What is needed:
Give back the full listing exactly, setting the pictures aside.

··· Data shown ···

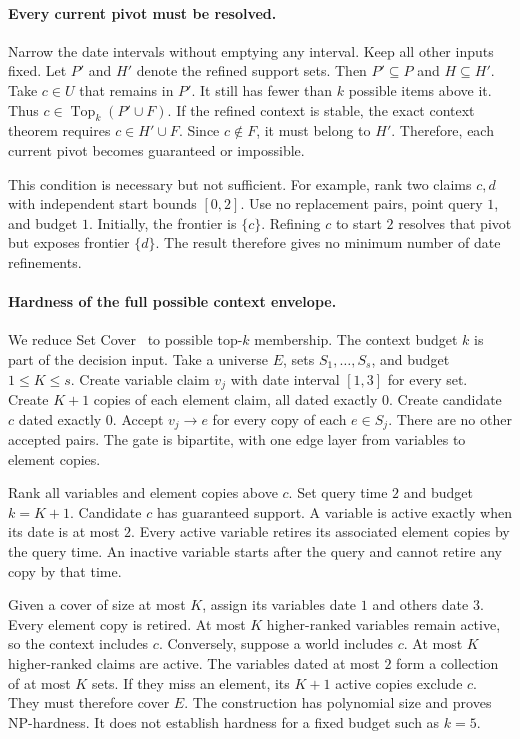 \paragraph{Every current pivot must be resolved.}
Narrow the date intervals without emptying any interval.
Keep all other inputs fixed.
Let $P'$ and $H'$ denote the refined support sets.
Then $P'\subseteq P$ and $H\subseteq H'$.
Take $c\in U$ that remains in $P'$.
It still has fewer than $k$ possible items above it.
Thus $c\in\operatorname{Top}_k(P'\cup F)$.
If the refined context is stable, the exact context theorem requires $c\in H'\cup F$.
Since $c\notin F$, it must belong to $H'$.
Therefore, each current pivot becomes guaranteed or impossible.

This condition is necessary but not sufficient.
For example, rank two claims $c,d$ with independent start bounds $[0,2]$.
Use no replacement pairs, point query $1$, and budget $1$.
Initially, the frontier is $\{c\}$.
Refining $c$ to start $2$ resolves that pivot but exposes frontier $\{d\}$.
The result therefore gives no minimum number of date refinements.

\paragraph{Hardness of the full possible context envelope.}
We reduce Set Cover~\citep{karp1972reducibility} to possible top-$k$ membership.
The context budget $k$ is part of the decision input.
Take a universe $E$, sets $S_1,\ldots,S_s$, and budget $1\le K\le s$.
Create variable claim $v_j$ with date interval $[1,3]$ for every set.
Create $K+1$ copies of each element claim, all dated exactly $0$.
Create candidate $c$ dated exactly $0$.
Accept $v_j\to e$ for every copy of each $e\in S_j$.
There are no other accepted pairs.
The gate is bipartite, with one edge layer from variables to element copies.

Rank all variables and element copies above $c$.
Set query time $2$ and budget $k=K+1$.
Candidate $c$ has guaranteed support.
A variable is active exactly when its date is at most $2$.
Every active variable retires its associated element copies by the query time.
An inactive variable starts after the query and cannot retire any copy by that time.

Given a cover of size at most $K$, assign its variables date $1$ and others date $3$.
Every element copy is retired.
At most $K$ higher-ranked variables remain active, so the context includes $c$.
Conversely, suppose a world includes $c$.
At most $K$ higher-ranked claims are active.
The variables dated at most $2$ form a collection of at most $K$ sets.
If they miss an element, its $K+1$ active copies exclude $c$.
They must therefore cover $E$.
The construction has polynomial size and proves NP-hardness.
It does not establish hardness for a fixed budget such as $k=5$.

···

Solution:
 \paragraph{Every current pivot must be resolved.}
Narrow the date intervals without emptying any interval.
Keep all other inputs fixed.
Let $P'$ and $H'$ denote the refined support sets.
Then $P'\subseteq P$ and $H\subseteq H'$.
Take $c\in U$ that remains in $P'$.
It still has fewer than $k$ possible items above it.
Thus $c\in\operatorname{Top}_k(P'\cup F)$.
If the refined context is stable, the exact context theorem requires $c\in H'\cup F$.
Since $c\notin F$, it must belong to $H'$.
Therefore, each current pivot becomes guaranteed or impossible.

This condition is necessary but not sufficient.
For example, rank two claims $c,d$ with independent start bounds $[0,2]$.
Use no replacement pairs, point query $1$, and budget $1$.
Initially, the frontier is $\{c\}$.
Refining $c$ to start $2$ resolves that pivot but exposes frontier $\{d\}$.
The result therefore gives no minimum number of date refinements.

\paragraph{Hardness of the full possible context envelope.}
We reduce Set Cover~\citep{karp1972reducibility} to possible top-$k$ membership.
The context budget $k$ is part of the decision input.
Take a universe $E$, sets $S_1,\ldots,S_s$, and budget $1\le K\le s$.
Create variable claim $v_j$ with date interval $[1,3]$ for every set.
Create $K+1$ copies of each element claim, all dated exactly $0$.
Create candidate $c$ dated exactly $0$.
Accept $v_j\to e$ for every copy of each $e\in S_j$.
There are no other accepted pairs.
The gate is bipartite, with one edge layer from variables to element copies.

Rank all variables and element copies above $c$.
Set query time $2$ and budget $k=K+1$.
Candidate $c$ has guaranteed support.
A variable is active exactly when its date is at most $2$.
Every active variable retires its associated element copies by the query time.
An inactive variable starts after the query and cannot retire any copy by that time.

Given a cover of size at most $K$, assign its variables date $1$ and others date $3$.
Every element copy is retired.
At most $K$ higher-ranked variables remain active, so the context includes $c$.
Conversely, suppose a world includes $c$.
At most $K$ higher-ranked claims are active.
The variables dated at most $2$ form a collection of at most $K$ sets.
If they miss an element, its $K+1$ active copies exclude $c$.
They must therefore cover $E$.
The construction has polynomial size and proves NP-hardness.
It does not establish hardness for a fixed budget such as $k=5$.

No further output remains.